The cation exchange resin membrane of the present invention, especially the perfluorosulfonic acid type and perfluorocarboxylic acid type cation exchange resin membrane, has significantly increased mechanical strength, is easy to handle, and at the same time, swelling of the membrane is suppressed. As a result, the fixed ion concentration becomes high, and when this intestinal ion exchanger resin membrane is used as a barrier for obtaining alkali metal hydroxide by electrolysis of alkali metal salts, the current efficiency for obtaining alkali metal hydroxide increases. At the same time, the amount of alkali metal salt in the alkali metal hydroxide is reduced and the purity is improved. Furthermore, since the reinforcing material is imparted with some ionic conductivity, the electrical resistance of the membrane is reduced, and other effects are produced. In order to further enhance the current effect of the intestinal ion exchange membrane, Japanese Patent Publication No. 47-3801, 47-38
02, U.S. Patent No. 3647086, U.S. Patent No. 3969285
As shown by the method described in the specification, the acid halide group on the side facing the cathode side of the acid halide membrane is reacted with a compound having at least one primary and/or secondary amino group. Even higher current efficiency can be expected if the remaining acid halide groups are hydrolyzed after applying heat treatment or other means if necessary. The amino compounds used in this case include monoalkylamines such as methylamine, ethylamine, and laurylamine; dialkylamines such as dimethylamine, diethylamine, and dilaurylamine;
Diamines such as ethylenediamine, hexamethylenediamine, piperazine, N,N'-dimethylethylenediamine, and phenylenediamines, polyethylene polyamines such as jethylenetriamine, triethylenetetramine, and tetraethylenebentamine, polyallylamine, polyvinylamine, etc. These polyamines are preferably used. It is also effective to react with other substances that can bond with acid halide groups to reduce the degree of dissociation of the ion exchange group and preferably form a crosslinked structure.

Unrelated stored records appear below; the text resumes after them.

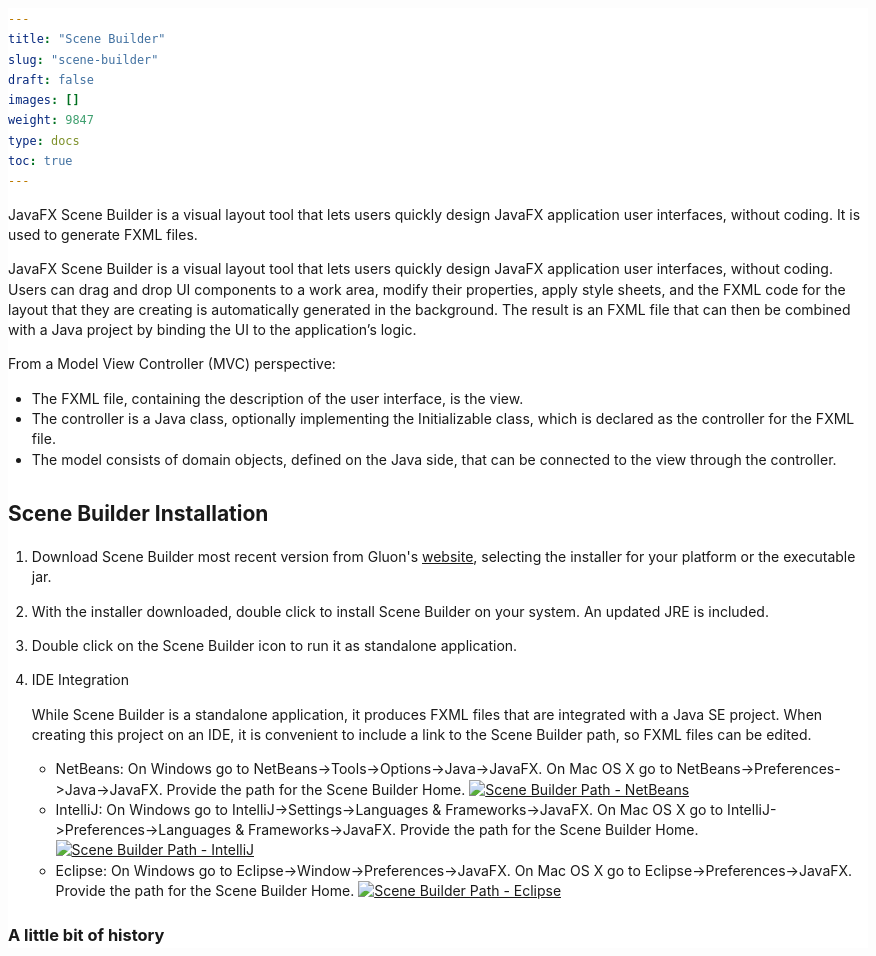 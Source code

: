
 ```yaml
---
title: "Scene Builder"
slug: "scene-builder"
draft: false
images: []
weight: 9847
type: docs
toc: true
---
```


JavaFX Scene Builder is a visual layout tool that lets users quickly design JavaFX application user interfaces, without coding. It is used to generate FXML files. 

JavaFX Scene Builder is a visual layout tool that lets users quickly design JavaFX application user interfaces, without coding. Users can drag and drop UI components to a work area, modify their properties, apply style sheets, and the FXML code for the layout that they are creating is automatically generated in the background. The result is an FXML file that can then be combined with a Java project by binding the UI to the application’s logic.

From a Model View Controller (MVC) perspective:
- The FXML file, containing the description of the user interface, is the view. 
- The controller is a Java class, optionally implementing the Initializable class, which is declared as the controller for the FXML file. 
- The model consists of domain objects, defined on the Java side, that can be connected to the view through the controller.


<h2>Scene Builder Installation</h2>

 1. Download Scene Builder most recent version from Gluon's [website][1], selecting the installer for your platform or the executable jar.

 2. With the installer downloaded, double click to install Scene Builder on your system. An updated JRE is included. 

 3. Double click on the Scene Builder icon to run it as standalone application.

 4. IDE Integration 

    While Scene Builder is a standalone application, it produces FXML files that are integrated with a Java SE project. When creating this project on an IDE, it is convenient to include a link to the Scene Builder path, so FXML files can be edited.

     - NetBeans: On Windows go to NetBeans->Tools->Options->Java->JavaFX. On Mac OS X go to NetBeans->Preferences->Java->JavaFX. Provide the path for the Scene Builder Home.
 [![Scene Builder Path - NetBeans][2]][2]
     - IntelliJ: On Windows go to IntelliJ->Settings->Languages & Frameworks->JavaFX. On Mac OS X go to IntelliJ->Preferences->Languages & Frameworks->JavaFX. Provide the path for the Scene Builder Home.
[![Scene Builder Path - IntelliJ][3]][3]
     - Eclipse: On Windows go to Eclipse->Window->Preferences->JavaFX. On Mac OS X go to Eclipse->Preferences->JavaFX. Provide the path for the Scene Builder Home.
[![Scene Builder Path - Eclipse][4]][4]

<h3>A little bit of history</h3>


  [1]: http://gluonhq.com/labs/scene-builder/#download
  [2]: http://i.stack.imgur.com/MhPCf.png
  [3]: http://i.stack.imgur.com/OLcmv.png
  [4]: http://i.stack.imgur.com/5QgCj.png
  [5]: http://www.oracle.com/technetwork/java/javase/downloads/sb2download-2177776.html
  [6]: http://gluonhq.com
  [7]: http://gluonhq.com/labs/scene-builder/
  [8]: https://bitbucket.org/gluon-oss/scenebuilder
  [9]: http://www.oracle.com/technetwork/java/javafxscenebuilder-1x-archive-2199384.html
  [10]: https://docs.oracle.com/javase/8/scene-builder-2/get-started-tutorial/jfxsb-get_started.htm
  [11]: https://docs.oracle.com/javase/8/javafx/fxml-tutorial/
  [12]: http://docs.gluonhq.com/scenebuilder/
  [13]: http://stackoverflow.com/questions/tagged/scenebuilder
  [14]: http://i.stack.imgur.com/YHDkP.png
  [1]: http://i.stack.imgur.com/CR4Ow.png
  [2]: http://i.stack.imgur.com/Qx2it.png
  [3]: http://i.stack.imgur.com/3aZTB.png
  [4]: http://i.stack.imgur.com/gajAM.png
  [5]: http://i.stack.imgur.com/B9tmM.png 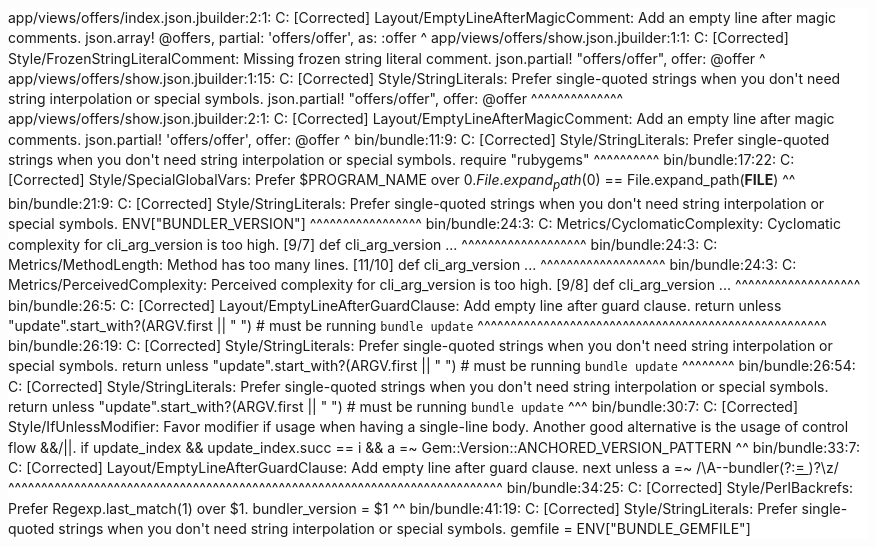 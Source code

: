 app/views/offers/index.json.jbuilder:2:1: C: [Corrected] Layout/EmptyLineAfterMagicComment: Add an empty line after magic comments.
json.array! @offers, partial: 'offers/offer', as: :offer
^
app/views/offers/show.json.jbuilder:1:1: C: [Corrected] Style/FrozenStringLiteralComment: Missing frozen string literal comment.
json.partial! "offers/offer", offer: @offer
^
app/views/offers/show.json.jbuilder:1:15: C: [Corrected] Style/StringLiterals: Prefer single-quoted strings when you don't need string interpolation or special symbols.
json.partial! "offers/offer", offer: @offer
              ^^^^^^^^^^^^^^
app/views/offers/show.json.jbuilder:2:1: C: [Corrected] Layout/EmptyLineAfterMagicComment: Add an empty line after magic comments.
json.partial! 'offers/offer', offer: @offer
^
bin/bundle:11:9: C: [Corrected] Style/StringLiterals: Prefer single-quoted strings when you don't need string interpolation or special symbols.
require "rubygems"
        ^^^^^^^^^^
bin/bundle:17:22: C: [Corrected] Style/SpecialGlobalVars: Prefer $PROGRAM_NAME over $0.
    File.expand_path($0) == File.expand_path(__FILE__)
                     ^^
bin/bundle:21:9: C: [Corrected] Style/StringLiterals: Prefer single-quoted strings when you don't need string interpolation or special symbols.
    ENV["BUNDLER_VERSION"]
        ^^^^^^^^^^^^^^^^^
bin/bundle:24:3: C: Metrics/CyclomaticComplexity: Cyclomatic complexity for cli_arg_version is too high. [9/7]
  def cli_arg_version ...
  ^^^^^^^^^^^^^^^^^^^
bin/bundle:24:3: C: Metrics/MethodLength: Method has too many lines. [11/10]
  def cli_arg_version ...
  ^^^^^^^^^^^^^^^^^^^
bin/bundle:24:3: C: Metrics/PerceivedComplexity: Perceived complexity for cli_arg_version is too high. [9/8]
  def cli_arg_version ...
  ^^^^^^^^^^^^^^^^^^^
bin/bundle:26:5: C: [Corrected] Layout/EmptyLineAfterGuardClause: Add empty line after guard clause.
    return unless "update".start_with?(ARGV.first || " ") # must be running `bundle update`
    ^^^^^^^^^^^^^^^^^^^^^^^^^^^^^^^^^^^^^^^^^^^^^^^^^^^^^
bin/bundle:26:19: C: [Corrected] Style/StringLiterals: Prefer single-quoted strings when you don't need string interpolation or special symbols.
    return unless "update".start_with?(ARGV.first || " ") # must be running `bundle update`
                  ^^^^^^^^
bin/bundle:26:54: C: [Corrected] Style/StringLiterals: Prefer single-quoted strings when you don't need string interpolation or special symbols.
    return unless "update".start_with?(ARGV.first || " ") # must be running `bundle update`
                                                     ^^^
bin/bundle:30:7: C: [Corrected] Style/IfUnlessModifier: Favor modifier if usage when having a single-line body. Another good alternative is the usage of control flow &&/||.
      if update_index && update_index.succ == i && a =~ Gem::Version::ANCHORED_VERSION_PATTERN
      ^^
bin/bundle:33:7: C: [Corrected] Layout/EmptyLineAfterGuardClause: Add empty line after guard clause.
      next unless a =~ /\A--bundler(?:[= ](#{Gem::Version::VERSION_PATTERN}))?\z/
      ^^^^^^^^^^^^^^^^^^^^^^^^^^^^^^^^^^^^^^^^^^^^^^^^^^^^^^^^^^^^^^^^^^^^^^^^^^^
bin/bundle:34:25: C: [Corrected] Style/PerlBackrefs: Prefer Regexp.last_match(1) over $1.
      bundler_version = $1
                        ^^
bin/bundle:41:19: C: [Corrected] Style/StringLiterals: Prefer single-quoted strings when you don't need string interpolation or special symbols.
    gemfile = ENV["BUNDLE_GEMFILE"] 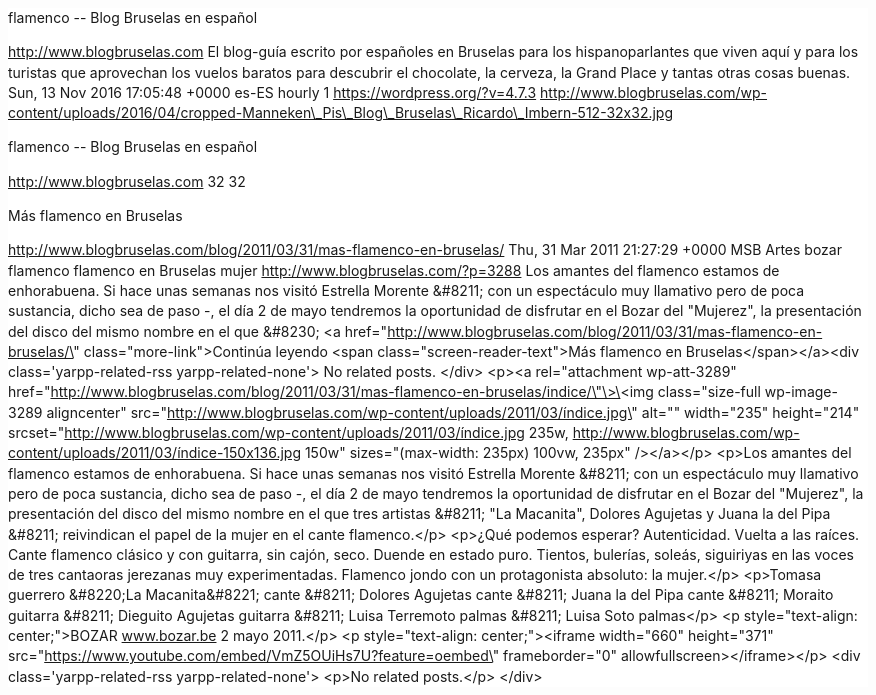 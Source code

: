 flamenco -- Blog Bruselas en español

http://www.blogbruselas.com El blog-guía escrito por españoles en
Bruselas para los hispanoparlantes que viven aquí y para los turistas
que aprovechan los vuelos baratos para descubrir el chocolate, la
cerveza, la Grand Place y tantas otras cosas buenas. Sun, 13 Nov 2016
17:05:48 +0000 es-ES hourly 1 https://wordpress.org/?v=4.7.3
http://www.blogbruselas.com/wp-content/uploads/2016/04/cropped-Manneken\_Pis\_Blog\_Bruselas\_Ricardo\_Imbern-512-32x32.jpg

flamenco -- Blog Bruselas en español

http://www.blogbruselas.com 32 32

Más flamenco en Bruselas

http://www.blogbruselas.com/blog/2011/03/31/mas-flamenco-en-bruselas/
Thu, 31 Mar 2011 21:27:29 +0000 MSB Artes bozar flamenco flamenco en
Bruselas mujer http://www.blogbruselas.com/?p=3288 Los amantes del
flamenco estamos de enhorabuena. Si hace unas semanas nos visitó
Estrella Morente &\#8211; con un espectáculo muy llamativo pero de poca
sustancia, dicho sea de paso -, el día 2 de mayo tendremos la
oportunidad de disfrutar en el Bozar del "Mujerez", la presentación del
disco del mismo nombre en el que &\#8230; \<a
href=\"http://www.blogbruselas.com/blog/2011/03/31/mas-flamenco-en-bruselas/\"
class=\"more-link\"\>Continúa leyendo \<span
class=\"screen-reader-text\"\>Más flamenco en
Bruselas\</span\>\</a\>\<div class=\'yarpp-related-rss
yarpp-related-none\'\> No related posts. \</div\> \<p\>\<a
rel=\"attachment wp-att-3289\"
href=\"http://www.blogbruselas.com/blog/2011/03/31/mas-flamenco-en-bruselas/indice/\"\>\<img
class=\"size-full wp-image-3289 aligncenter\"
src=\"http://www.blogbruselas.com/wp-content/uploads/2011/03/índice.jpg\"
alt=\"\" width=\"235\" height=\"214\"
srcset=\"http://www.blogbruselas.com/wp-content/uploads/2011/03/índice.jpg
235w,
http://www.blogbruselas.com/wp-content/uploads/2011/03/índice-150x136.jpg
150w\" sizes=\"(max-width: 235px) 100vw, 235px\" /\>\</a\>\</p\>
\<p\>Los amantes del flamenco estamos de enhorabuena. Si hace unas
semanas nos visitó Estrella Morente &\#8211; con un espectáculo muy
llamativo pero de poca sustancia, dicho sea de paso -, el día 2 de mayo
tendremos la oportunidad de disfrutar en el Bozar del "Mujerez", la
presentación del disco del mismo nombre en el que tres artistas &\#8211;
"La Macanita", Dolores Agujetas y Juana la del Pipa &\#8211; reivindican
el papel de la mujer en el cante flamenco.\</p\> \<p\>¿Qué podemos
esperar? Autenticidad. Vuelta a las raíces. Cante flamenco clásico y con
guitarra, sin cajón, seco. Duende en estado puro. Tientos, bulerías,
soleás, siguiriyas en las voces de tres cantaoras jerezanas muy
experimentadas. Flamenco jondo con un protagonista absoluto: la
mujer.\</p\> \<p\>Tomasa guerrero &\#8220;La Macanita&\#8221; cante
&\#8211; Dolores Agujetas cante &\#8211; Juana la del Pipa cante
&\#8211; Moraito guitarra &\#8211; Dieguito Agujetas guitarra &\#8211;
Luisa Terremoto palmas &\#8211; Luisa Soto palmas\</p\> \<p
style=\"text-align: center;\"\>BOZAR www.bozar.be 2 mayo 2011.\</p\> \<p
style=\"text-align: center;\"\>\<iframe width=\"660\" height=\"371\"
src=\"https://www.youtube.com/embed/VmZ5OUiHs7U?feature=oembed\"
frameborder=\"0\" allowfullscreen\>\</iframe\>\</p\> \<div
class=\'yarpp-related-rss yarpp-related-none\'\> \<p\>No related
posts.\</p\> \</div\>
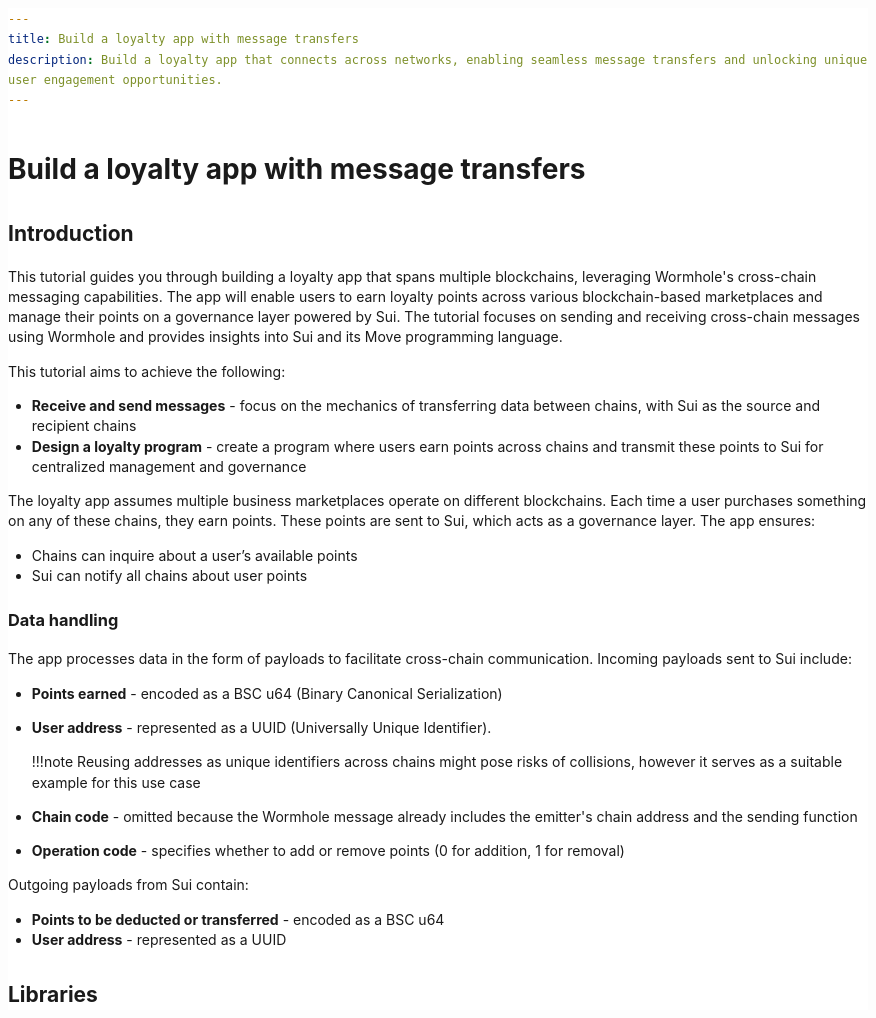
 ```yaml
---
title: Build a loyalty app with message transfers
description: Build a loyalty app that connects across networks, enabling seamless message transfers and unlocking unique user engagement opportunities.
---
```


# Build a loyalty app with message transfers 

## Introduction

This tutorial guides you through building a loyalty app that spans multiple blockchains, leveraging Wormhole's cross-chain messaging capabilities. The app will enable users to earn loyalty points across various blockchain-based marketplaces and manage their points on a governance layer powered by Sui. The tutorial focuses on sending and receiving cross-chain messages using Wormhole and provides insights into Sui and its Move programming language.

This tutorial aims to achieve the following:

- **Receive and send messages** - focus on the mechanics of transferring data between chains, with Sui as the source and recipient chains
- **Design a loyalty program** - create a program where users earn points across chains and transmit these points to Sui for centralized management and governance

The loyalty app assumes multiple business marketplaces operate on different blockchains. Each time a user purchases something on any of these chains, they earn points. These points are sent to Sui, which acts as a governance layer. The app ensures:

- Chains can inquire about a user’s available points
- Sui can notify all chains about user points

### Data handling 

The app processes data in the form of payloads to facilitate cross-chain communication. Incoming payloads sent to Sui include:

- **Points earned** - encoded as a BSC u64 (Binary Canonical Serialization)
- **User address** - represented as a UUID (Universally Unique Identifier). 

    !!!note
        Reusing addresses as unique identifiers across chains might pose risks of collisions, however it serves as a suitable example for this use case

- **Chain code** - omitted because the Wormhole message already includes the emitter's chain address and the sending function
- **Operation code** - specifies whether to add or remove points (0 for addition, 1 for removal)

Outgoing payloads from Sui contain:

- **Points to be deducted or transferred** - encoded as a BSC u64
- **User address** - represented as a UUID

## Libraries

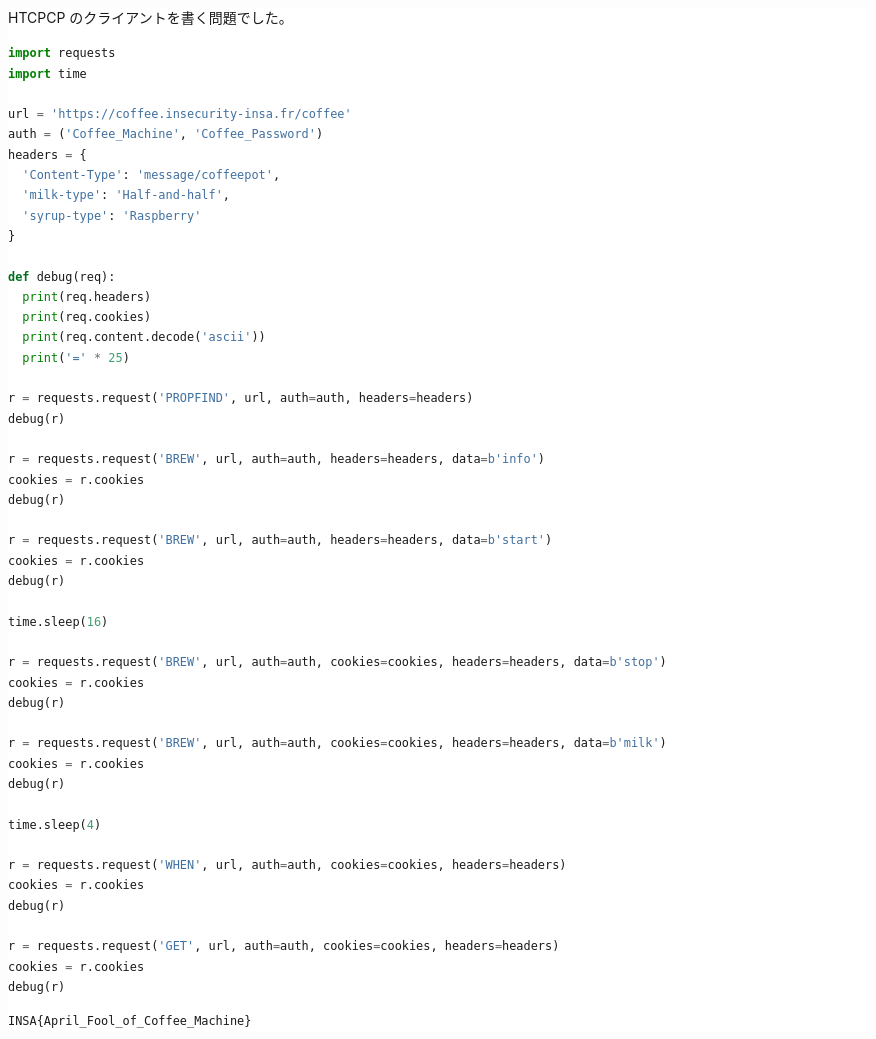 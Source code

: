 HTCPCP のクライアントを書く問題でした。

```python
import requests
import time

url = 'https://coffee.insecurity-insa.fr/coffee'
auth = ('Coffee_Machine', 'Coffee_Password')
headers = {
  'Content-Type': 'message/coffeepot',
  'milk-type': 'Half-and-half',
  'syrup-type': 'Raspberry'
}

def debug(req):
  print(req.headers)
  print(req.cookies)
  print(req.content.decode('ascii'))
  print('=' * 25)

r = requests.request('PROPFIND', url, auth=auth, headers=headers)
debug(r)

r = requests.request('BREW', url, auth=auth, headers=headers, data=b'info')
cookies = r.cookies
debug(r)

r = requests.request('BREW', url, auth=auth, headers=headers, data=b'start')
cookies = r.cookies
debug(r)

time.sleep(16)

r = requests.request('BREW', url, auth=auth, cookies=cookies, headers=headers, data=b'stop')
cookies = r.cookies
debug(r)

r = requests.request('BREW', url, auth=auth, cookies=cookies, headers=headers, data=b'milk')
cookies = r.cookies
debug(r)

time.sleep(4)

r = requests.request('WHEN', url, auth=auth, cookies=cookies, headers=headers)
cookies = r.cookies
debug(r)

r = requests.request('GET', url, auth=auth, cookies=cookies, headers=headers)
cookies = r.cookies
debug(r)
```

```
INSA{April_Fool_of_Coffee_Machine}
```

Specifically, aromatic compounds, amino alcohols, Alcohols and the like are preferably used. When these are reacted on one side of an acid halide type membrane, all of the acid halide groups may be bonded, or only a portion may be reacted and the remainder becomes an enteric ion exchange group by hydrolysis and becomes an amino group. and cation exchange groups may coexist, and when a primary amine reacts with an acid halide group, it may form a weakly acidic enteric ion exchange group of an acid amide group. Such a treatment layer may be formed by reacting a single polymeric film having acid halide groups from one side, or by performing the above reaction on a thin film having sulfonyl halide groups and then removing unreacted It may also be fused to a polymer membrane. Although the present invention has been briefly described above, the ion exchange membrane of the present invention can be applied to any field using any conventionally known ion exchange membrane.

Namely, diffusion dialysis, electrodialysis, electrode reaction diaphragm, reverse osmosis,
Ion exchange membranes for ultrafiltration membranes, other Donnan dialysis,
The ion exchange membrane of the present invention can be used as a diaphragm for fuel cells, etc., and the function of the ion exchange membrane of the present invention can be further enhanced especially when used as a cation exchange membrane for salt electrolysis. The content of the present invention will be specifically explained in the following examples, but the content of the present invention is not limited to the following examples.

Example 1 Exchange capacity when hydrolyzed with a copolymer of tetrafluoroethylene and perfluoro(3,6-dioxa-4-methyl-7-octensulfonyl fluoride) is 0.8
A 2 mm thick sheet of 3 meq/g dry membrane (Japanese type) was used as the ion exchanger raw material.

As the reinforcing material, a plain woven fabric having a thickness of 0.25 ribs was used, in which 45 threads/fnch of 400 denier polytetrafluoroethylene were inserted both vertically and horizontally.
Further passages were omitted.